*TASK REQUIREMENTS*
Reproduce the full listing as it stands. Images do not belong in the copy.

*RECORDS PROVIDED*
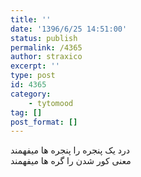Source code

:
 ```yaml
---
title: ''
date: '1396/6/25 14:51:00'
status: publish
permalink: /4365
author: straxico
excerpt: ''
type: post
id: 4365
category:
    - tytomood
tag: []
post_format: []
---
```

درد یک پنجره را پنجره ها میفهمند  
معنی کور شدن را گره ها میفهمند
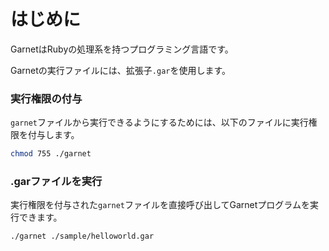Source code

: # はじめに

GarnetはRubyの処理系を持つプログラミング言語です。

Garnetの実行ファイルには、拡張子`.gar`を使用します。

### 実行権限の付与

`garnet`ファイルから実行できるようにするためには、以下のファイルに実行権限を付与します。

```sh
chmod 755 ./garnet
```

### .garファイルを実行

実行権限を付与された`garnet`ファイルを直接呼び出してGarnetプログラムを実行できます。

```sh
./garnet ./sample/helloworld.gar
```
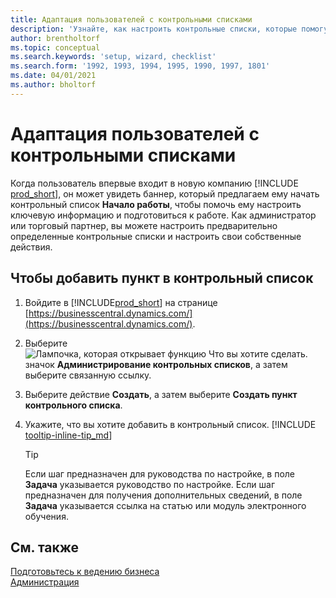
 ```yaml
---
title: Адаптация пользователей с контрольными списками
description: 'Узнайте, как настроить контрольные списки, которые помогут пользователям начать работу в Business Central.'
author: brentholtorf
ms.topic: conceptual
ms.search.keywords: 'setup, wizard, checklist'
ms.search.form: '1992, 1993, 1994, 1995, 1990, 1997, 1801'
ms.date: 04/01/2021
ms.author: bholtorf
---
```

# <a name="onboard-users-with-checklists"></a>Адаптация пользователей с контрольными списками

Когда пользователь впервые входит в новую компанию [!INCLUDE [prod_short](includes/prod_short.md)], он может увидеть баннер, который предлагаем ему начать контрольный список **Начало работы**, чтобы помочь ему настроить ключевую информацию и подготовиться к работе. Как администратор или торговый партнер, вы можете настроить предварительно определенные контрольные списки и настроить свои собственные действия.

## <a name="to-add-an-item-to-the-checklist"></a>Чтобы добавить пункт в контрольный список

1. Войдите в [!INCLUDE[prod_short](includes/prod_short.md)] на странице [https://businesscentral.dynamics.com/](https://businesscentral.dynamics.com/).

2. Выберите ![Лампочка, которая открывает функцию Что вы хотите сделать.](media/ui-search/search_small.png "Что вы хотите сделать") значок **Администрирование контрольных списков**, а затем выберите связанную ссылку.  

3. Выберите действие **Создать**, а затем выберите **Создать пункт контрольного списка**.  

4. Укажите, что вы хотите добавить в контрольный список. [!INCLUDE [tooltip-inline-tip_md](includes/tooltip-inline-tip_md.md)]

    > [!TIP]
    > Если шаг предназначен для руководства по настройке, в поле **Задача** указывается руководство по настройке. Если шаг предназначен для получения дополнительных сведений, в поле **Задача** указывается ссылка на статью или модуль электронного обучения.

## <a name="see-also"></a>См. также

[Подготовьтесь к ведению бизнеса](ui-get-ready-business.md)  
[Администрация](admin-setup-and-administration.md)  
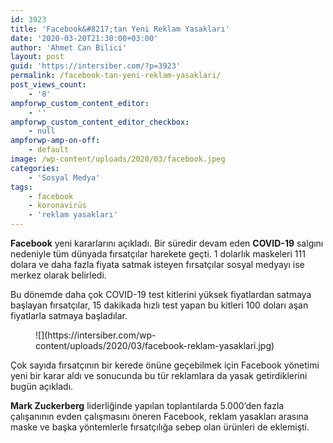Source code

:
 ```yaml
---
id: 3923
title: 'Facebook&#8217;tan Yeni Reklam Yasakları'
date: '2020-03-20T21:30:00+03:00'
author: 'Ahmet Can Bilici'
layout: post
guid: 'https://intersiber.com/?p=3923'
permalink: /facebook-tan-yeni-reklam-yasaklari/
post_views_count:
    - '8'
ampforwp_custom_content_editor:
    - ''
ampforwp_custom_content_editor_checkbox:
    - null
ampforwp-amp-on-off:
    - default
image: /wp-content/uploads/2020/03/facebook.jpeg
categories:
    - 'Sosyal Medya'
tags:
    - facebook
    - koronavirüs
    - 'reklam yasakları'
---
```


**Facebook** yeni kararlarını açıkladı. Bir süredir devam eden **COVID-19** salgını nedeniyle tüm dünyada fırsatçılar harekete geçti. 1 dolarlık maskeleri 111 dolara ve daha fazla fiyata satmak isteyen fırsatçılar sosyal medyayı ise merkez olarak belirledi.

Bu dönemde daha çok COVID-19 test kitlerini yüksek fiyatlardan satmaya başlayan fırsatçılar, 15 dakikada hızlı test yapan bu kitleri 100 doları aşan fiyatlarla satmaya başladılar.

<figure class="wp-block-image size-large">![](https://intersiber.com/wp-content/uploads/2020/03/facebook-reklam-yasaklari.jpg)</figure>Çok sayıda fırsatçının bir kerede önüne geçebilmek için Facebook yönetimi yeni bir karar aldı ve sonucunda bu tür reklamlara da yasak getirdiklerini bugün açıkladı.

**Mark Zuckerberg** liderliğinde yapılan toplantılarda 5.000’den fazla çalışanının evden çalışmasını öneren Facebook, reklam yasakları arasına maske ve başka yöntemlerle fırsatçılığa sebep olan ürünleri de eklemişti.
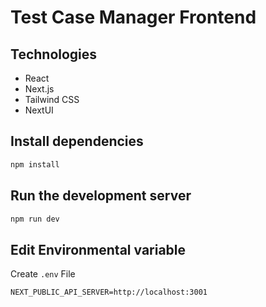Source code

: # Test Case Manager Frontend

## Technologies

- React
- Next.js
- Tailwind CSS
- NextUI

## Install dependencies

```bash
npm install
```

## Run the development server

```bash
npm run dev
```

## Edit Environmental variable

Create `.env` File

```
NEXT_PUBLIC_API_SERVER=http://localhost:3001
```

*WRITTEN SOLUTION*
Source code

:
 ```yaml
---
title: ''
date: '1396/6/25 14:51:00'
status: publish
permalink: /4365
author: straxico
excerpt: ''
type: post
id: 4365
category:
    - tytomood
tag: []
post_format: []
---
```

درد یک پنجره را پنجره ها میفهمند  
معنی کور شدن را گره ها میفهمند
Source code

: # はじめに

GarnetはRubyの処理系を持つプログラミング言語です。

Garnetの実行ファイルには、拡張子`.gar`を使用します。

### 実行権限の付与

`garnet`ファイルから実行できるようにするためには、以下のファイルに実行権限を付与します。

```sh
chmod 755 ./garnet
```

### .garファイルを実行

実行権限を付与された`garnet`ファイルを直接呼び出してGarnetプログラムを実行できます。

```sh
./garnet ./sample/helloworld.gar
```
 ```yaml
---
title: Адаптация пользователей с контрольными списками
description: 'Узнайте, как настроить контрольные списки, которые помогут пользователям начать работу в Business Central.'
author: brentholtorf
ms.topic: conceptual
ms.search.keywords: 'setup, wizard, checklist'
ms.search.form: '1992, 1993, 1994, 1995, 1990, 1997, 1801'
ms.date: 04/01/2021
ms.author: bholtorf
---
```

# <a name="onboard-users-with-checklists"></a>Адаптация пользователей с контрольными списками

Когда пользователь впервые входит в новую компанию [!INCLUDE [prod_short](includes/prod_short.md)], он может увидеть баннер, который предлагаем ему начать контрольный список **Начало работы**, чтобы помочь ему настроить ключевую информацию и подготовиться к работе. Как администратор или торговый партнер, вы можете настроить предварительно определенные контрольные списки и настроить свои собственные действия.

## <a name="to-add-an-item-to-the-checklist"></a>Чтобы добавить пункт в контрольный список

1. Войдите в [!INCLUDE[prod_short](includes/prod_short.md)] на странице [https://businesscentral.dynamics.com/](https://businesscentral.dynamics.com/).

2. Выберите ![Лампочка, которая открывает функцию Что вы хотите сделать.](media/ui-search/search_small.png "Что вы хотите сделать") значок **Администрирование контрольных списков**, а затем выберите связанную ссылку.  

3. Выберите действие **Создать**, а затем выберите **Создать пункт контрольного списка**.  

4. Укажите, что вы хотите добавить в контрольный список. [!INCLUDE [tooltip-inline-tip_md](includes/tooltip-inline-tip_md.md)]

    > [!TIP]
    > Если шаг предназначен для руководства по настройке, в поле **Задача** указывается руководство по настройке. Если шаг предназначен для получения дополнительных сведений, в поле **Задача** указывается ссылка на статью или модуль электронного обучения.

## <a name="see-also"></a>См. также

[Подготовьтесь к ведению бизнеса](ui-get-ready-business.md)  
[Администрация](admin-setup-and-administration.md)  
Source code

:
 ```yaml
---
id: 3923
title: 'Facebook&#8217;tan Yeni Reklam Yasakları'
date: '2020-03-20T21:30:00+03:00'
author: 'Ahmet Can Bilici'
layout: post
guid: 'https://intersiber.com/?p=3923'
permalink: /facebook-tan-yeni-reklam-yasaklari/
post_views_count:
    - '8'
ampforwp_custom_content_editor:
    - ''
ampforwp_custom_content_editor_checkbox:
    - null
ampforwp-amp-on-off:
    - default
image: /wp-content/uploads/2020/03/facebook.jpeg
categories:
    - 'Sosyal Medya'
tags:
    - facebook
    - koronavirüs
    - 'reklam yasakları'
---
```


**Facebook** yeni kararlarını açıkladı. Bir süredir devam eden **COVID-19** salgını nedeniyle tüm dünyada fırsatçılar harekete geçti. 1 dolarlık maskeleri 111 dolara ve daha fazla fiyata satmak isteyen fırsatçılar sosyal medyayı ise merkez olarak belirledi.

Bu dönemde daha çok COVID-19 test kitlerini yüksek fiyatlardan satmaya başlayan fırsatçılar, 15 dakikada hızlı test yapan bu kitleri 100 doları aşan fiyatlarla satmaya başladılar.

<figure class="wp-block-image size-large">![](https://intersiber.com/wp-content/uploads/2020/03/facebook-reklam-yasaklari.jpg)</figure>Çok sayıda fırsatçının bir kerede önüne geçebilmek için Facebook yönetimi yeni bir karar aldı ve sonucunda bu tür reklamlara da yasak getirdiklerini bugün açıkladı.

**Mark Zuckerberg** liderliğinde yapılan toplantılarda 5.000’den fazla çalışanının evden çalışmasını öneren Facebook, reklam yasakları arasına maske ve başka yöntemlerle fırsatçılığa sebep olan ürünleri de eklemişti.
Source code

: # Test Case Manager Frontend

## Technologies

- React
- Next.js
- Tailwind CSS
- NextUI

## Install dependencies

```bash
npm install
```

## Run the development server

```bash
npm run dev
```

## Edit Environmental variable

Create `.env` File

```
NEXT_PUBLIC_API_SERVER=http://localhost:3001
```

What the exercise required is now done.